**Work task:**
How many of the lines below include "Soir"? Give the number and no other words.

**Dataset:**
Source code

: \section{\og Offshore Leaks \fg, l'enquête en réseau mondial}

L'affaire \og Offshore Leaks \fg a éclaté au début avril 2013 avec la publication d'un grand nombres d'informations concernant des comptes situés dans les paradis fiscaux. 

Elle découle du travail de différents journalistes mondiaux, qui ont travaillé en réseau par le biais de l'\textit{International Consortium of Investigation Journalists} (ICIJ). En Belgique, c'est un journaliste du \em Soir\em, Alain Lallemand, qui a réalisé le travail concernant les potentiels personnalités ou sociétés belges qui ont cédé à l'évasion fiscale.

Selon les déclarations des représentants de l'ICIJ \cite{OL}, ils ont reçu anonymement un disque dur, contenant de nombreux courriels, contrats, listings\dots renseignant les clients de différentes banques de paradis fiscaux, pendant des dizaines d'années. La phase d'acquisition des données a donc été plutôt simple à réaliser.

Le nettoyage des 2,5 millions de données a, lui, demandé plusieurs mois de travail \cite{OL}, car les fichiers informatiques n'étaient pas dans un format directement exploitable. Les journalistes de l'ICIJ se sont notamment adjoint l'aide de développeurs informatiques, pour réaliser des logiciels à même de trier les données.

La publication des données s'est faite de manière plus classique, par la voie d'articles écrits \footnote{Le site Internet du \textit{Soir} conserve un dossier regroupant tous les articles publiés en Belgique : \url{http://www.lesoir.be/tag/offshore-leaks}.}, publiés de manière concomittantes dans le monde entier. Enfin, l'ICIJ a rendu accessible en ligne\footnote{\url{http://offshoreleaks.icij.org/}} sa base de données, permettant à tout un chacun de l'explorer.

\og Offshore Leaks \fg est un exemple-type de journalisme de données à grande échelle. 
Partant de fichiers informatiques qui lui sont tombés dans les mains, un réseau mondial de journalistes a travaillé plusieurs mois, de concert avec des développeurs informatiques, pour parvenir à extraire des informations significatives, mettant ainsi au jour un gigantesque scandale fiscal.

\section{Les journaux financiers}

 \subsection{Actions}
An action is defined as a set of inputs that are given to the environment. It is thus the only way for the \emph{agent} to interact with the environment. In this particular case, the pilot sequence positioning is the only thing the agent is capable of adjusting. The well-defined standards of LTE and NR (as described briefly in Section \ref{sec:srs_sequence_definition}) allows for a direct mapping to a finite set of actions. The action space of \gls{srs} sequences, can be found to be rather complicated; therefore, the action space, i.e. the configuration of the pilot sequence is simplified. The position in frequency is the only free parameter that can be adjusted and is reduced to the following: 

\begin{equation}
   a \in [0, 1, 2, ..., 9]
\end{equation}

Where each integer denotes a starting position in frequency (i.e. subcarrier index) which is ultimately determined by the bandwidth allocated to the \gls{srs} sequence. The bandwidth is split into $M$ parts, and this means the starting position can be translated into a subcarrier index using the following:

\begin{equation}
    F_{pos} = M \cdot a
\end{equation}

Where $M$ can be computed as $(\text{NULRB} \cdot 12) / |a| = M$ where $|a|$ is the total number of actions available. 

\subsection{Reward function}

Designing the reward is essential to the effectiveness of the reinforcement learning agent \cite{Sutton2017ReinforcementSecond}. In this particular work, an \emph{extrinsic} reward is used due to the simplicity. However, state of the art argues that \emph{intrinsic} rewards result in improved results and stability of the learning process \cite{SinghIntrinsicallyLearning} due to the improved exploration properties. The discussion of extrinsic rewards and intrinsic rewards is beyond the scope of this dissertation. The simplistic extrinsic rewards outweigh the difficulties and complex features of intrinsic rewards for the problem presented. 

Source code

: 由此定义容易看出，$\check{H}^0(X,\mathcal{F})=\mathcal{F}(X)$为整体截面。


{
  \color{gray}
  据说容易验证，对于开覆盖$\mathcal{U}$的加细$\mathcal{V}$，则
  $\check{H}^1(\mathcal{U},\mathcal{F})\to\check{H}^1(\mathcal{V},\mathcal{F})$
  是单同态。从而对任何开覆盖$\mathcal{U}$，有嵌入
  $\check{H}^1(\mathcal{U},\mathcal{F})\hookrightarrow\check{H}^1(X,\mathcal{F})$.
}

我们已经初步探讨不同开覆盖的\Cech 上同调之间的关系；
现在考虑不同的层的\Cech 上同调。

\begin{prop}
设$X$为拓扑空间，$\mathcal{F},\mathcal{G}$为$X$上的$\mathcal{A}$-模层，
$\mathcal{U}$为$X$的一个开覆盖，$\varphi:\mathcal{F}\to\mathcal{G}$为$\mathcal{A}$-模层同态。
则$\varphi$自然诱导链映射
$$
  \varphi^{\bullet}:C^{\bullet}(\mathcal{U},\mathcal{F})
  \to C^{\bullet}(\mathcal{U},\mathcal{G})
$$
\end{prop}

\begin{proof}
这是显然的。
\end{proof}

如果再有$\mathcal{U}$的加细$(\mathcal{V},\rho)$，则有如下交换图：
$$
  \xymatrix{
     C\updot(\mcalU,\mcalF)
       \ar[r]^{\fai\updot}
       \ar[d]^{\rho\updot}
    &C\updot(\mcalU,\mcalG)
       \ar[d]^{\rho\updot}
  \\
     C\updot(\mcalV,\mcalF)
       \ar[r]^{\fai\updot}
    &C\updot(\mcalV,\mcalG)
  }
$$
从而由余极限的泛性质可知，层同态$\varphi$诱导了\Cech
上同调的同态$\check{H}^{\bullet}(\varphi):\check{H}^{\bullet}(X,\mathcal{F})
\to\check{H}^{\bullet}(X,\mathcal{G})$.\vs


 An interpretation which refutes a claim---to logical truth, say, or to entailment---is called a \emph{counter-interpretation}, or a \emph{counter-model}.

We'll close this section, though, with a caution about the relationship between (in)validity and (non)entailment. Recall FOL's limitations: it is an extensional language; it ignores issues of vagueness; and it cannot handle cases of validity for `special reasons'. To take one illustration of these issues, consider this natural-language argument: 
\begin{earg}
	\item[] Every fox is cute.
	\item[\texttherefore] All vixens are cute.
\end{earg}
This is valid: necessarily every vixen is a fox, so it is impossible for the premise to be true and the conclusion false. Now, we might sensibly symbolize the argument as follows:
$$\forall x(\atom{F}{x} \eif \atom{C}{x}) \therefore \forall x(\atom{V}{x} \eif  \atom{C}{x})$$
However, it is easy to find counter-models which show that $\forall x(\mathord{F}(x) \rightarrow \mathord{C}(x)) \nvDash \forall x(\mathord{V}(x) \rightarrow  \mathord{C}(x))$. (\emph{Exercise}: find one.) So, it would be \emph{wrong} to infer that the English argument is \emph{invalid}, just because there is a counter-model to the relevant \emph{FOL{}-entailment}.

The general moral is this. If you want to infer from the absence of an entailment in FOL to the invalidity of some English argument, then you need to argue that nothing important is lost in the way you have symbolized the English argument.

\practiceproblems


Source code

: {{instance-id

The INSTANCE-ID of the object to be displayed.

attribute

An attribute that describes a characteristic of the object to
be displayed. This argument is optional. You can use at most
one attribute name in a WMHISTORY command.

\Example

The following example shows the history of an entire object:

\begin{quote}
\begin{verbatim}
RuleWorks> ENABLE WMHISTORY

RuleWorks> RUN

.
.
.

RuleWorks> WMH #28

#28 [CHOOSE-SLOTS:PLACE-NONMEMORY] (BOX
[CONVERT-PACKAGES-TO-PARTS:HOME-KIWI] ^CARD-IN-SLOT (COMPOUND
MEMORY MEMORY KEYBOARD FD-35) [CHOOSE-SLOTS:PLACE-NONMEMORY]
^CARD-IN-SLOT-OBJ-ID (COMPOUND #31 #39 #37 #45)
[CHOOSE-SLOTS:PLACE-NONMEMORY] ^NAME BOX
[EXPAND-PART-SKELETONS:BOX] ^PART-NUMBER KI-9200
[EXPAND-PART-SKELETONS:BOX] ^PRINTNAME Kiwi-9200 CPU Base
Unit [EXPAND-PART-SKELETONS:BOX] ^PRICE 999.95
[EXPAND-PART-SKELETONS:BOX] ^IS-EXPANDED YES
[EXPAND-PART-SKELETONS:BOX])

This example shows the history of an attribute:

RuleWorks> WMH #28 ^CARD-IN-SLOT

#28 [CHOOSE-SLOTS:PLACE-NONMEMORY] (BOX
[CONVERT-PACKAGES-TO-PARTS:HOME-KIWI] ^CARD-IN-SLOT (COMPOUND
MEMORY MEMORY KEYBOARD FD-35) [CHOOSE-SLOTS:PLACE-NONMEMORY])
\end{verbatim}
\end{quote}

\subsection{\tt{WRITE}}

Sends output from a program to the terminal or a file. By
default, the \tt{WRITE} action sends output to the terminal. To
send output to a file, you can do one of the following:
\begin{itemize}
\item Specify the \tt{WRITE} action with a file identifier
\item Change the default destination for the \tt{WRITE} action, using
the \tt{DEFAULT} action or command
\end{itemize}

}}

**Reply to the task:**
2